• Exercise brief:
Search the material below for the word "experiments". Copy every line that has it.

• Input material:
=======

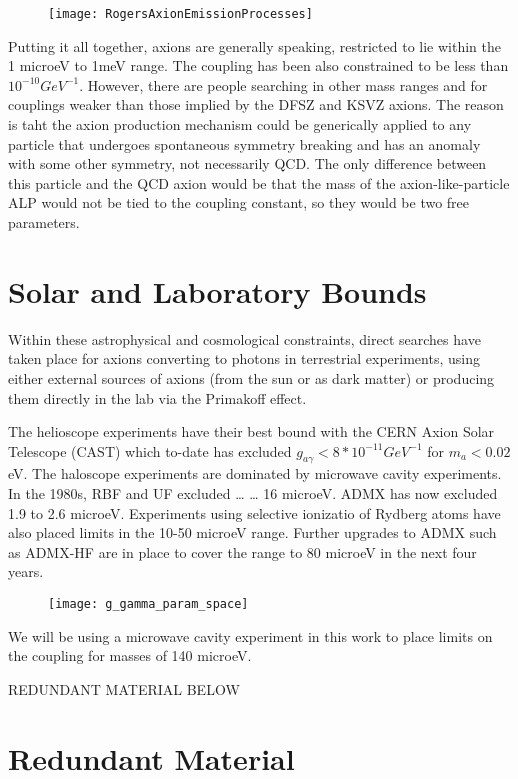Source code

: \documentclass[11pt]{book}
\begin{document}
\begin{figure}
\texttt{[image: RogersAxionEmissionProcesses]}
\end{figure}

Putting it all together, axions are generally speaking, restricted to lie within the 1 microeV to 1meV range. The coupling has been also constrained to be less than $10^{-10} GeV^{-1}$. However, there are people searching in other mass ranges and for couplings weaker than those implied by the DFSZ and KSVZ axions. The reason is taht the axion production mechanism could be generically applied to any particle that undergoes spontaneous symmetry breaking and has an anomaly with some other symmetry, not necessarily QCD. The only difference between this particle and the QCD axion would be that the mass of the axion-like-particle ALP would not be tied to the coupling constant, so they would be two free parameters. 


\section{Solar and Laboratory Bounds}

Within these astrophysical and cosmological constraints, direct searches have taken place for axions converting to photons in terrestrial experiments, using either external sources of axions (from the sun or as dark matter) or producing them directly in the lab via the Primakoff effect.

The helioscope experiments have their best bound with the CERN Axion Solar Telescope (CAST) which to-date has excluded $g_{a\gamma} < 8 * 10^{-11} GeV^{-1}$ for $m_a < 0.02$ eV. The haloscope experiments are dominated by microwave cavity experiments. In the 1980s, RBF and UF excluded … … 16 microeV. ADMX has now excluded 1.9 to 2.6 microeV. Experiments using selective ionizatio of Rydberg atoms have also placed limits in the 10-50 microeV range. Further upgrades to ADMX such as ADMX-HF are in place to cover the range to 80 microeV in the next four years.

\begin{figure}
\texttt{[image: g\_gamma\_param\_space]}
\end{figure}

We will be using a microwave cavity experiment in this work to place limits on the coupling for masses of 140 microeV.

{\color{blue} REDUNDANT MATERIAL BELOW}

\section{Redundant Material}
\end{document}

=======

• Result of the exercise:
Within these astrophysical and cosmological constraints, direct searches have taken place for axions converting to photons in terrestrial experiments, using either external sources of axions (from the sun or as dark matter) or producing them directly in the lab via the Primakoff effect.
The helioscope experiments have their best bound with the CERN Axion Solar Telescope (CAST) which to-date has excluded $g_{a\gamma} < 8 * 10^{-11} GeV^{-1}$ for $m_a < 0.02$ eV. The haloscope experiments are dominated by microwave cavity experiments. In the 1980s, RBF and UF excluded … … 16 microeV. ADMX has now excluded 1.9 to 2.6 microeV. Experiments using selective ionizatio of Rydberg atoms have also placed limits in the 10-50 microeV range. Further upgrades to ADMX such as ADMX-HF are in place to cover the range to 80 microeV in the next four years.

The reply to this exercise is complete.